* WHAT THE TASK ASKS *
Exact repetition of every entry is required.

* INPUT FOR THIS TASK *
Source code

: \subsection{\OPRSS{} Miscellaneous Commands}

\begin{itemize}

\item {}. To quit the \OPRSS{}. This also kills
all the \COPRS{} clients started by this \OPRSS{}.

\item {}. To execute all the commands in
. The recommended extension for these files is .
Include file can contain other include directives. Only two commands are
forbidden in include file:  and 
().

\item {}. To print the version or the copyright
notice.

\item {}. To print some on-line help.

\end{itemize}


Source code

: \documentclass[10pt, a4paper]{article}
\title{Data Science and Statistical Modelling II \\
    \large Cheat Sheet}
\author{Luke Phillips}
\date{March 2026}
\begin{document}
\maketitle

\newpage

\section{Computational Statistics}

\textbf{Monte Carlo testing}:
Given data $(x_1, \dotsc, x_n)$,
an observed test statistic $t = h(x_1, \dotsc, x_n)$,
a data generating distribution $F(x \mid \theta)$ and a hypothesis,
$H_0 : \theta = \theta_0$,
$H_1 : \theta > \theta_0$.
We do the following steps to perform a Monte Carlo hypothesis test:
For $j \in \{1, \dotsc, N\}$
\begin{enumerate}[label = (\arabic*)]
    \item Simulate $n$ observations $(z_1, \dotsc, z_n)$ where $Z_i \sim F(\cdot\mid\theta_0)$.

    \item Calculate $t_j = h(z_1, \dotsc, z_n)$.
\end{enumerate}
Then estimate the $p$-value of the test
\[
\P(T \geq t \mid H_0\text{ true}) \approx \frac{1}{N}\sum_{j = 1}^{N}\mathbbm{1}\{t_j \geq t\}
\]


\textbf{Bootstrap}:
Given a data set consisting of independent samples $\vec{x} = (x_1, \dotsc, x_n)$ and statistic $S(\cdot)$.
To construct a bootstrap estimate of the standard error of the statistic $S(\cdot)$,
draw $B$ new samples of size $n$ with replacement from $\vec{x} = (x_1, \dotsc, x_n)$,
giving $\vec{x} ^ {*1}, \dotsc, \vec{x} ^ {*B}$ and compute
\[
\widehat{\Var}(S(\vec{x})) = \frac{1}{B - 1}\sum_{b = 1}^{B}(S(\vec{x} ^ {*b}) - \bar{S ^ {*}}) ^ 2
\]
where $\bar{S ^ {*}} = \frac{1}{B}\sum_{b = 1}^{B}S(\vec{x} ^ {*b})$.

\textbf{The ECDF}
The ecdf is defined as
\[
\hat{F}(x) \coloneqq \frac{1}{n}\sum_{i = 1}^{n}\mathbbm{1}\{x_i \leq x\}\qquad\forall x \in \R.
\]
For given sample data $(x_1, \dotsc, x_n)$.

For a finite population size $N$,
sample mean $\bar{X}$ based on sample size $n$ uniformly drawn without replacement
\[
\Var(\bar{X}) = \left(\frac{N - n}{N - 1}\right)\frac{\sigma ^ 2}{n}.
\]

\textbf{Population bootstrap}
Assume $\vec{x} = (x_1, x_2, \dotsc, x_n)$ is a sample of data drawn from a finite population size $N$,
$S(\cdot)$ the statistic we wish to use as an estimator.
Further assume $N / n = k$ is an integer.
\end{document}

* RESULT *
Source code

: \subsection{\OPRSS{} Miscellaneous Commands}

\begin{itemize}

\item {}. To quit the \OPRSS{}. This also kills
all the \COPRS{} clients started by this \OPRSS{}.

\item {}. To execute all the commands in
. The recommended extension for these files is .
Include file can contain other include directives. Only two commands are
forbidden in include file:  and 
().

\item {}. To print the version or the copyright
notice.

\item {}. To print some on-line help.

\end{itemize}


Source code

: \documentclass[10pt, a4paper]{article}
\title{Data Science and Statistical Modelling II \\
    \large Cheat Sheet}
\author{Luke Phillips}
\date{March 2026}
\begin{document}
\maketitle

\newpage

\section{Computational Statistics}

\textbf{Monte Carlo testing}:
Given data $(x_1, \dotsc, x_n)$,
an observed test statistic $t = h(x_1, \dotsc, x_n)$,
a data generating distribution $F(x \mid \theta)$ and a hypothesis,
$H_0 : \theta = \theta_0$,
$H_1 : \theta > \theta_0$.
We do the following steps to perform a Monte Carlo hypothesis test:
For $j \in \{1, \dotsc, N\}$
\begin{enumerate}[label = (\arabic*)]
    \item Simulate $n$ observations $(z_1, \dotsc, z_n)$ where $Z_i \sim F(\cdot\mid\theta_0)$.

    \item Calculate $t_j = h(z_1, \dotsc, z_n)$.
\end{enumerate}
Then estimate the $p$-value of the test
\[
\P(T \geq t \mid H_0\text{ true}) \approx \frac{1}{N}\sum_{j = 1}^{N}\mathbbm{1}\{t_j \geq t\}
\]


\textbf{Bootstrap}:
Given a data set consisting of independent samples $\vec{x} = (x_1, \dotsc, x_n)$ and statistic $S(\cdot)$.
To construct a bootstrap estimate of the standard error of the statistic $S(\cdot)$,
draw $B$ new samples of size $n$ with replacement from $\vec{x} = (x_1, \dotsc, x_n)$,
giving $\vec{x} ^ {*1}, \dotsc, \vec{x} ^ {*B}$ and compute
\[
\widehat{\Var}(S(\vec{x})) = \frac{1}{B - 1}\sum_{b = 1}^{B}(S(\vec{x} ^ {*b}) - \bar{S ^ {*}}) ^ 2
\]
where $\bar{S ^ {*}} = \frac{1}{B}\sum_{b = 1}^{B}S(\vec{x} ^ {*b})$.

\textbf{The ECDF}
The ecdf is defined as
\[
\hat{F}(x) \coloneqq \frac{1}{n}\sum_{i = 1}^{n}\mathbbm{1}\{x_i \leq x\}\qquad\forall x \in \R.
\]
For given sample data $(x_1, \dotsc, x_n)$.

For a finite population size $N$,
sample mean $\bar{X}$ based on sample size $n$ uniformly drawn without replacement
\[
\Var(\bar{X}) = \left(\frac{N - n}{N - 1}\right)\frac{\sigma ^ 2}{n}.
\]

\textbf{Population bootstrap}
Assume $\vec{x} = (x_1, x_2, \dotsc, x_n)$ is a sample of data drawn from a finite population size $N$,
$S(\cdot)$ the statistic we wish to use as an estimator.
Further assume $N / n = k$ is an integer.
\end{document}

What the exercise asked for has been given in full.